Kejadian debat capres kedua antara Jokowi versus Prabowo tampaknya mewakili adu mulut dari kebanyakan masyarakat di mana2. Pasalnya, apa2 yang dikatakan sekeras-kerasnya dalam debat tidak didukung data akurat. Tidak hanya terjadi sekali melainkan berkali-kali. Pertanda pelakunya asal ngomong, asal kerasnya dan tidak berusaha mencari kebenaran. Yang ada berusaha membenar-benarkan omongannya yang salah.
Saat Jokowi berargumentasi diperkuat sejumlah data namun datanya ternyata tidak akurat. Bisa dibilang bohong. Misalnya Prabowo dikatakan memiliki ribuan hektar tanah di Kalimantan dan Aceh. Berarti Prabowo memegang Hak Milik dari tanah2 tersebut. Padahal sebenarnya Prabowo hanya memegang HGU pertanda tanahnya bukan miliknya melainkan tetap milik pemerintah atau negara.
Kesalahan omong begitu bisa terjadi pada Jokowi maupun Prabowo. Karenanya siapapun terlibat dalam debat harus lebih dahulu berpikir sebelum berbicara. Jangan berbicara lebih dahulu baru berpikir belakangan.
Begitulah adu mulut di mana2. Terkesan emosional berakibat nafsu didahulukan ketimbang akal sehat. Hanya mereka yang terbiasa dan mampu mengendalikan diri selama hidupnya saja yang mampu tetap bersikap tenang meskipun emosi tinggi.

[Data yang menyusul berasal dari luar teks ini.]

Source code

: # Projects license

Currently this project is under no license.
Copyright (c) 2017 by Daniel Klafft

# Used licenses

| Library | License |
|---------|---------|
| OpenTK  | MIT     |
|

Berusaha menjaga kepala tetap dingin meskipun hati begitu panasnya.
Mungkin ada baiknya KPU mengubah debat capres tidak lagi menggunakan lisan tapi menggunakan tulisan. Ambil salah satu pertanyaan atau sanggahan untuk tidak diomongkan tapi dituliskan saja pertanyaannya atau sanggahannya.Â
Dalam hal ini setiap capres saat bertanya dan saat menyanggah maka pertanyaannya dan sanggahannya ditulis melalui Hp miliknya masing2 untuk kemudian ditayangkan di layar lebar biasa bisa dibaca semua peserta dalam debat capres yang berada di ruangan maupun di luar ruangan.
Menulis pemikiran bagi kedua capres membuat keduanya harus lebih dahulu berpikir sebelum menulis. Setidaknya memikirkan kata2 apa dan kalimat2 apa yang layak ditulisnya biar setiap orang yang membacanya bisa memahaminya dengan mudah.
Di situlah kelebihan debat capres pake tulisan. Siapapun pemegang hak memilih capres bisa mengetahuai mana capres yang bisa menulis dengan baik dan mana capres yang tidak bisa menulis dengan baik. Baiknya seseorang dalam menulis pertanda memiliki ilmu cukup memadai dalam suatu bidang tertentu. Baiknya seseorang dalam menulis juga pertanda punya kemampuan mengendalikan diri.
Ilmu dan kemampuan mengendalikan diri itulah yang selayaknya dimiliki seorang presiden. Jadi siapa capres punya kemampuan itu yang lebih baik maka dia layak menjadi presiden. Presiden yang bukan saja mampu berbicara tapi juga mampu menulis.